• Work to complete:
Search the data for the string "JPQL" and extract every line where it appears.

• Given records:
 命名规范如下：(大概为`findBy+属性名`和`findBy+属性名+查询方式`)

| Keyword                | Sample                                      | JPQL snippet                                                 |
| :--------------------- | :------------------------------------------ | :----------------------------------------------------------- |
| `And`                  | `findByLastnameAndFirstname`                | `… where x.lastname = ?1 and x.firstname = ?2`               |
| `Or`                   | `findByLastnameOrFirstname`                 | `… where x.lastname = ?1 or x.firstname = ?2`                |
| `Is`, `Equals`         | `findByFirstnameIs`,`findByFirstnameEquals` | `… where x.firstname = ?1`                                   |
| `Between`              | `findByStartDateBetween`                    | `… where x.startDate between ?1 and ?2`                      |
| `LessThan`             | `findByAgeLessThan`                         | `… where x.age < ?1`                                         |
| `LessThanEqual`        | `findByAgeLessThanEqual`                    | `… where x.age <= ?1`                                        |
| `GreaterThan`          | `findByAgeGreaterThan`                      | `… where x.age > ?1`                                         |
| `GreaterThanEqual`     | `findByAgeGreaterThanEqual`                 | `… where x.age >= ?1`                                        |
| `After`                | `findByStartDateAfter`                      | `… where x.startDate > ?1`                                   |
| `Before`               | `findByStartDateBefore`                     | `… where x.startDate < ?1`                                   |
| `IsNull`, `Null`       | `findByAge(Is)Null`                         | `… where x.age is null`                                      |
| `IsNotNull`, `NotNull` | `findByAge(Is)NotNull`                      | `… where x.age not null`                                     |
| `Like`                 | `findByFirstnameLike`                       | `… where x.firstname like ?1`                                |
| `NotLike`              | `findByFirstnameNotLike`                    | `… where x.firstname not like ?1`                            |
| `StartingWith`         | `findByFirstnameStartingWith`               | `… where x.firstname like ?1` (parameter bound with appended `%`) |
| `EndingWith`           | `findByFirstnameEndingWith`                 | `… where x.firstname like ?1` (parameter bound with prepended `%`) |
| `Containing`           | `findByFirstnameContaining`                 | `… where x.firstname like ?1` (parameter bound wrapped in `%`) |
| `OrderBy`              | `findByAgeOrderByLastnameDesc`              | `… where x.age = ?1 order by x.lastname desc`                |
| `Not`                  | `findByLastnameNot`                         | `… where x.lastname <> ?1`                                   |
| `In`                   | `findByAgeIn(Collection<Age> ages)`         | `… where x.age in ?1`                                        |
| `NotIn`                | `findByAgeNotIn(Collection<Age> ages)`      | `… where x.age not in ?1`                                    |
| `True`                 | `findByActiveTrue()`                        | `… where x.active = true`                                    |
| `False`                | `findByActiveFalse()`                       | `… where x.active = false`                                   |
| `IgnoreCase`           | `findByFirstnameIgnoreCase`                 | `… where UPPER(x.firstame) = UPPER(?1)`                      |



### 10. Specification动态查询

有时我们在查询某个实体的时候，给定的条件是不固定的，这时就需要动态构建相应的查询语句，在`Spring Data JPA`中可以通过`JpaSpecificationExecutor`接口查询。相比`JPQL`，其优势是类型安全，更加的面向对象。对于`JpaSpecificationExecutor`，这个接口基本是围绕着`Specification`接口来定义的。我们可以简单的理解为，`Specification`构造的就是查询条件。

• Result for this task:
| Keyword                | Sample                                      | JPQL snippet                                                 |
有时我们在查询某个实体的时候，给定的条件是不固定的，这时就需要动态构建相应的查询语句，在`Spring Data JPA`中可以通过`JpaSpecificationExecutor`接口查询。相比`JPQL`，其优势是类型安全，更加的面向对象。对于`JpaSpecificationExecutor`，这个接口基本是围绕着`Specification`接口来定义的。我们可以简单的理解为，`Specification`构造的就是查询条件。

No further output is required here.